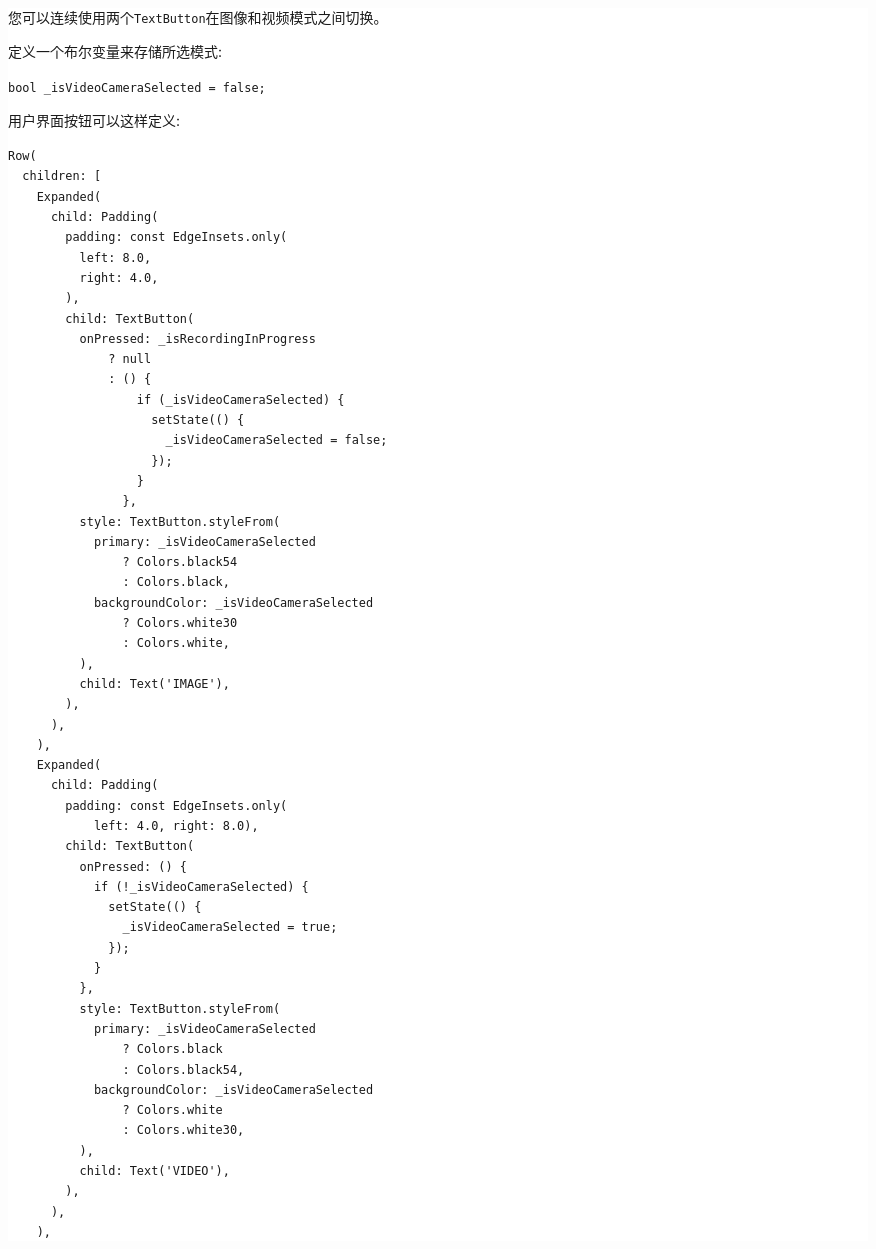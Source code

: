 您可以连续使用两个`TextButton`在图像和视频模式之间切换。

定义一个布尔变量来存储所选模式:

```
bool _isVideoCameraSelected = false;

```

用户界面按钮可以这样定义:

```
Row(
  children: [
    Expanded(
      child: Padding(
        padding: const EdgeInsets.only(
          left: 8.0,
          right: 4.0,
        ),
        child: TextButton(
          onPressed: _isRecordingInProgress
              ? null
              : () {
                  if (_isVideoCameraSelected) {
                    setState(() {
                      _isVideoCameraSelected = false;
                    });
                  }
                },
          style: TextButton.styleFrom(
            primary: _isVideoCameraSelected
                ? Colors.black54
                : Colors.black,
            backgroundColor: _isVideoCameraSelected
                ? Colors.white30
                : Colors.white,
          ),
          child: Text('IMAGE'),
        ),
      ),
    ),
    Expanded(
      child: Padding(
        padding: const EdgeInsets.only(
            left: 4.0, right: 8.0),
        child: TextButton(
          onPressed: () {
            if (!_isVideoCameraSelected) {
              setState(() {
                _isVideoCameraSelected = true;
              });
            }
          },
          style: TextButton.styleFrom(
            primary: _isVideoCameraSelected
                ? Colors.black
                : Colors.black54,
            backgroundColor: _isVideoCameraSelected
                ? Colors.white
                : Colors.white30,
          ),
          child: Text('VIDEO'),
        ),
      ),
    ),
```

----

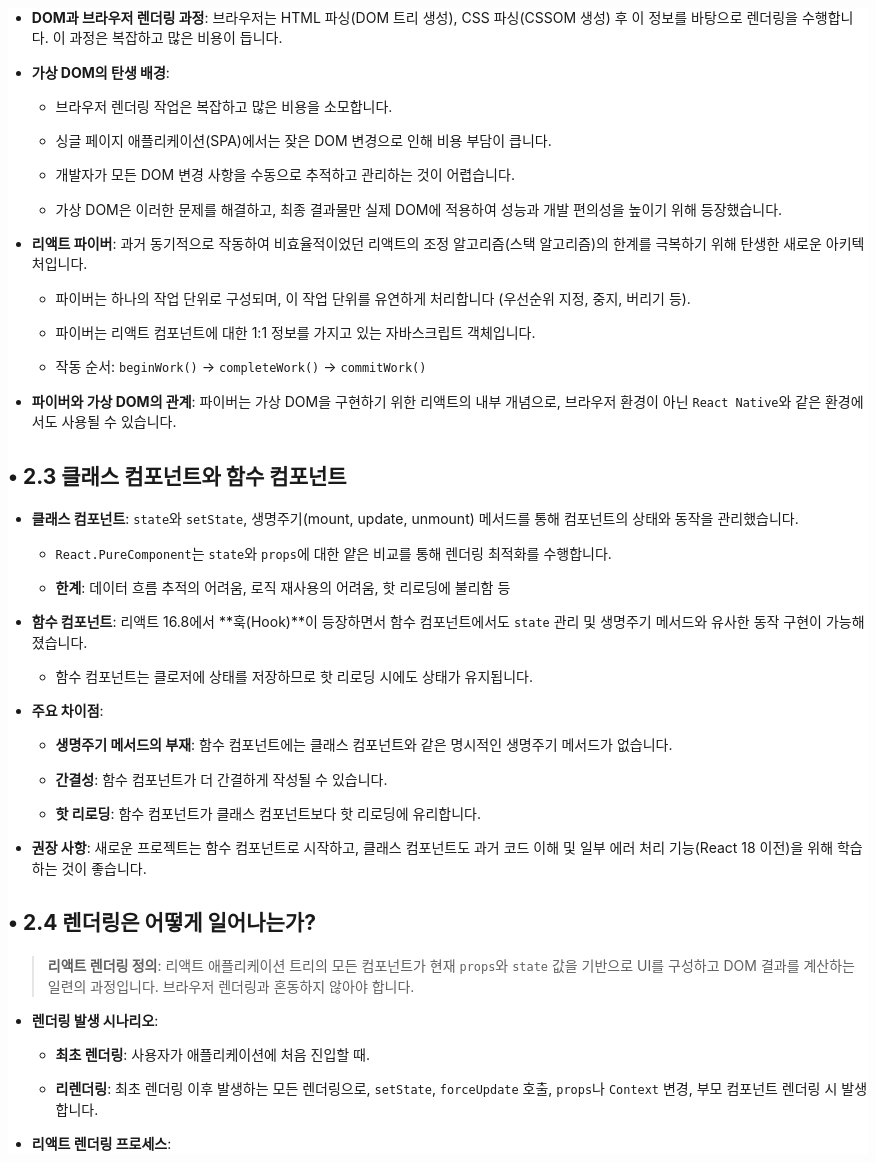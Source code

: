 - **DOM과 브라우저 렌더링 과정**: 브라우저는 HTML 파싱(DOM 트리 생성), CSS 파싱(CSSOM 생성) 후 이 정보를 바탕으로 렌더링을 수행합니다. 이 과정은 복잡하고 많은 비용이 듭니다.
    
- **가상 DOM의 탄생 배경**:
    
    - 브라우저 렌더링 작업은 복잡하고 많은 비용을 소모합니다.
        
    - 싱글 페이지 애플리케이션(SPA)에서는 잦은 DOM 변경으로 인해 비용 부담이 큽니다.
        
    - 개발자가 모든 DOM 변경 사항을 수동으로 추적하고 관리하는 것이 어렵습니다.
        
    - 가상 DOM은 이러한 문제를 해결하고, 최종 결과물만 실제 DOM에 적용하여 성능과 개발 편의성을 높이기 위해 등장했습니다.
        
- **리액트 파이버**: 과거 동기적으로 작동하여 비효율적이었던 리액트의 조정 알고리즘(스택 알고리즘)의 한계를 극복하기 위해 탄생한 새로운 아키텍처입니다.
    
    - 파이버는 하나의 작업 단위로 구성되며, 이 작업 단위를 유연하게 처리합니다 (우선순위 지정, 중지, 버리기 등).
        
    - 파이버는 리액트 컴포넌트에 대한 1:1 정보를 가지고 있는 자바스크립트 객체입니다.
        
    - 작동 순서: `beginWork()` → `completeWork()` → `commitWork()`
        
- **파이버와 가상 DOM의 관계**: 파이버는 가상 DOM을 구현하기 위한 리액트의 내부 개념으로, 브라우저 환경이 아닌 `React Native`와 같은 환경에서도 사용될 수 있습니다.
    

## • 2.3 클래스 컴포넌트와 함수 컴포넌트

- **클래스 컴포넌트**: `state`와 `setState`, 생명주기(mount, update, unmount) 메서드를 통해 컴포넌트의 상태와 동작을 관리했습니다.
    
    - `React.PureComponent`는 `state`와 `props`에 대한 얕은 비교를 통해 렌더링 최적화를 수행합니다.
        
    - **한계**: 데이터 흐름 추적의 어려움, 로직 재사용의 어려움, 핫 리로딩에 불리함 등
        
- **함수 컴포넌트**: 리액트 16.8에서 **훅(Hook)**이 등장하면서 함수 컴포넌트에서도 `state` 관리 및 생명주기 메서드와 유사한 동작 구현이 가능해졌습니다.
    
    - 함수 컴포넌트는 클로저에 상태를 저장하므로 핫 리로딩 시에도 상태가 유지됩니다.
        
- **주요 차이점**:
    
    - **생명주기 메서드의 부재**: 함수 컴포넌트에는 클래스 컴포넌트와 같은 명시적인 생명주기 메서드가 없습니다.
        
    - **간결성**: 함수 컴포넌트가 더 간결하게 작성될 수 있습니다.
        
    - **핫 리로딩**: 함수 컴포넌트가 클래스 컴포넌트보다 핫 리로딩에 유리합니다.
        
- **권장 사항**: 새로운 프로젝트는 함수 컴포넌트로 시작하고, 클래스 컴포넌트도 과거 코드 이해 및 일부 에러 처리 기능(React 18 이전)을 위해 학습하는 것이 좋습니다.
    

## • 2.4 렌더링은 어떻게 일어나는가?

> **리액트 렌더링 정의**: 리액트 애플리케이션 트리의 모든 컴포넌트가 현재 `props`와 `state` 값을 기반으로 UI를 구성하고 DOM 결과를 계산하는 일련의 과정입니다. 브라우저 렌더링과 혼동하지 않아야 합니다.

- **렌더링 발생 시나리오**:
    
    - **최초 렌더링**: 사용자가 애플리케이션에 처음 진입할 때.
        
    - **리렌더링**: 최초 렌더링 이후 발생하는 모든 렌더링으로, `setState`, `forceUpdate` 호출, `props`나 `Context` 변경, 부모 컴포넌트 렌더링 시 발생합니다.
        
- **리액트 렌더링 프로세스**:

----

### What is required:
Find the word "DOM의" in the records and pull out each line that has it.

### Worked solution:
- **가상 DOM의 탄생 배경**:
- **파이버와 가상 DOM의 관계**: 파이버는 가상 DOM을 구현하기 위한 리액트의 내부 개념으로, 브라우저 환경이 아닌 `React Native`와 같은 환경에서도 사용될 수 있습니다.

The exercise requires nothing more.